In een interview over drie pagina’s in het Eindhovens Dagblad van 30 mei 2020 geeft hij een brede beschouwing over de Coronacrisis en hoe het verder moet met de wereld. Het is een lezenswaardig verhaal. Het staat op www.ed.nl/eindhoven/afkicken-van-onze-verslavingen-wat-we-moeten-leren-van-de-coronacrisis~a62f0fc8/ (als u er aan kunt, want het is premium).
Voor een actiegroep als het Beraad Vlieghinder Moet Minder (BVM2), waarvan ik secretaris ben, is dat deel van het verhaal relevant dat over het vliegen gaat. Hieronder de drie alinea’s waarin dat aan de orde komt.
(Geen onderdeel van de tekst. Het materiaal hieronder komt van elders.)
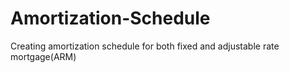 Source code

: # Amortization-Schedule
Creating amortization schedule for both fixed and adjustable rate mortgage(ARM)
Corona heeft bij u blijkbaar de alarmbellen doen rinkelen. Wat moet er veranderen?
,,Veel bedrijven moeten op een andere manier waarde gaan creëren, zich op andere sectoren concentreren. Zorg, voeding, duurzaamheid, sociale sectoren hebben veel minder last van de coronacrisis dan andere vluchtige sectoren. Van heel veel zaken kun je je afvragen of die moeten blijven zoals ze waren. Neem de luchtvaart: die moeten nadenken of ze gewoon blijven vliegen. Stappen we straks nog in de auto naar het werk nu we uitstekend blijken te functioneren met videobellen? De werkgelegenheid gaat structureel veranderen. Veel mensen die nu in sectoren zoals de luchtvaart, toerisme en automotive werken zullen de omschakeling moeten maken naar duurzaamheid of zorg.”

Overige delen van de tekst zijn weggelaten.